═══ DATA EXTRACTS

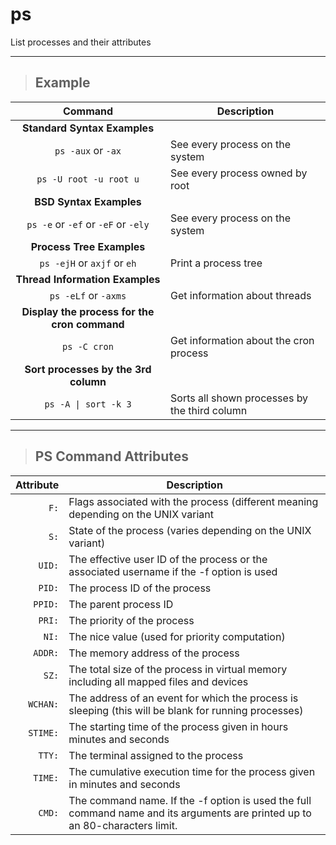 # ps

List processes and their attributes

---

> ## **Example**

| **Command**   | **Description**   | 
|:-------------:|-------------------|
| **Standard Syntax Examples** |
| `ps -aux` or `-ax` | See every process on the system |
| `ps -U root -u root u` | See every process owned by root |
| **BSD Syntax Examples** |
| `ps -e` or `-ef` or `-eF` or `-ely` | See every process on the system |
| **Process Tree Examples** |
| `ps -ejH` or `axjf` or `eh` | Print a process tree |
|**Thread Information Examples** |
| `ps -eLf` or `-axms` | Get information about threads |
| **Display the process for the cron command** |
| `ps -C cron` | Get information about the cron process |
| **Sort processes by the 3rd column** |
| `ps -A \| sort -k 3` | Sorts all shown processes by the third column |

---

> ## **PS Command Attributes**

| **Attribute** | **Description** |
|--------------:|-----------------|
| `F:` | Flags associated with the process (different meaning depending on the UNIX variant |
| `S:` | State of the process (varies depending on the UNIX variant) |
| `UID:` | The effective user ID of the process or the associated username if the -f option is used |
| `PID:` | The process ID of the process |
| `PPID:` | The parent process ID |
| `PRI:` | The priority of the process |
| `NI:` | The nice value (used for priority computation) |
| `ADDR:` | The memory address of the process |
| `SZ:` | The total size of the process in virtual memory including all mapped files and devices |
| `WCHAN:` | The address of an event for which the process is sleeping (this will be blank for running processes) |
| `STIME:` | The starting time of the process given in hours minutes and seconds |
| `TTY:` | The terminal assigned to the process |
| `TIME:` | The cumulative execution time for the process given in minutes and seconds |
| `CMD:` | The command name. If the -f option is used the full command name and its arguments are printed up to an 80-characters limit. |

══════

YOUR ASSIGNMENT:
Gather all lines with the string "about" from the data.

REPLY TO THE TASK:
| `ps -eLf` or `-axms` | Get information about threads |
| `ps -C cron` | Get information about the cron process |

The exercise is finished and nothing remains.